Lim has his head buried very much in the sands of time. Unless of course Lim will dig deeply into his Chinese sense of pragmatism and resourcefulness to tap into reality, the DAP’s fortunes are but a foregone conclusion.

It is not as if the Chinese, even as Dapsters, cannot be more productive in Parliament or even in government.

But they are not there.

All they have to do is to come to the table with the government and negotiate (not demand).

After all if at the last general election they could mass migrate as Chinese to the opposition in the belief the opposition was about to win government only to be disappointed by a government victory, they can with their heads held high become a part of a new coalition with the government.

Inspite of the Chinese tsunami at the last general election, the government has not sidelined or punished the Chinese community.

They continue to prosper as they always have.

Mahathir has promised the DAP the moon and sixpence. It is a foregone conclusion Lim will not get the moon in the event of an unlikely Mahathir led victory.

He may have to settle for sixpence instead if there is any change left there, if it happens.

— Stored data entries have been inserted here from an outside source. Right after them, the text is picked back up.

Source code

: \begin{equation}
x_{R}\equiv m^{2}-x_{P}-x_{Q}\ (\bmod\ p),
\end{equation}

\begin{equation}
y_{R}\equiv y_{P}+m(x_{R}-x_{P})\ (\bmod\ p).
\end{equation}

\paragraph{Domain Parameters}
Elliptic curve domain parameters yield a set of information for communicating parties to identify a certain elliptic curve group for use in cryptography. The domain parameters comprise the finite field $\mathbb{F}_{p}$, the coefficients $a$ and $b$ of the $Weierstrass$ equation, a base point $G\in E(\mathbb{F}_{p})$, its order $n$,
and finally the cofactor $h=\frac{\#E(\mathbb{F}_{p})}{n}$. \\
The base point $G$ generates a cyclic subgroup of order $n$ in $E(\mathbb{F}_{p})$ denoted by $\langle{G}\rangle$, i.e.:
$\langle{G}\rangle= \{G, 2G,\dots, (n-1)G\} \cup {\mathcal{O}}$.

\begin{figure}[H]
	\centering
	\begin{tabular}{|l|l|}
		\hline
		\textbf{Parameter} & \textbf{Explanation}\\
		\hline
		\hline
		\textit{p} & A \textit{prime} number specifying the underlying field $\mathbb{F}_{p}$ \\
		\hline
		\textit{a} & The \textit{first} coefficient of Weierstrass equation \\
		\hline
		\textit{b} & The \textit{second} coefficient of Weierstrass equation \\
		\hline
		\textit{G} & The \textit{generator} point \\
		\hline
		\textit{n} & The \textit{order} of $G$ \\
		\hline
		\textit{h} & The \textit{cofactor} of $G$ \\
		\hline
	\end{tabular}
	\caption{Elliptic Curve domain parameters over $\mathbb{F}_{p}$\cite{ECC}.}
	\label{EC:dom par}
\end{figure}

But sixpence buys very little these days.

Lim and the DAP must realize and come to terms with the futility of the decades long very personal, very destructive campaign run by their allies.

Bersih, the PKR, the Malaysian Bar and a host of other foreign funded so called NGO’s fighting the government have achieved nothing.

There are no rewards in losing. There is no utility in continuing to feed and maintain an army that can’t fight government- these are Lim’s allies.

If after 10 years of foreign funding and support his allies still can’t get it right, they are unlikely to ever get it right.

The DAP needs to move on and find greener pastures.

If however, the DAP were to negotiate with government for an accommodation before the next general election in order to, at the very least ensure the prosperity of all communities and assure the political and interracial stability of Malaysia, there could well be a very sympathetic hearing that awaits them in Putrajaya.

Lim’s party and his constituents will be the beneficiaries. The nation will benefit from it as a whole.

Sniping from the sidelines with no costed policies in place or any real alternatives to government is not what anyone least of all the Chinese want.

Neither side should see negotiation as a sign of weakness or ‘loss of face’.

It is a strategy only the intelligent engage in. One side has a lot to lose by not being bold enough to take the initiative to negotiate and to do so in confidence.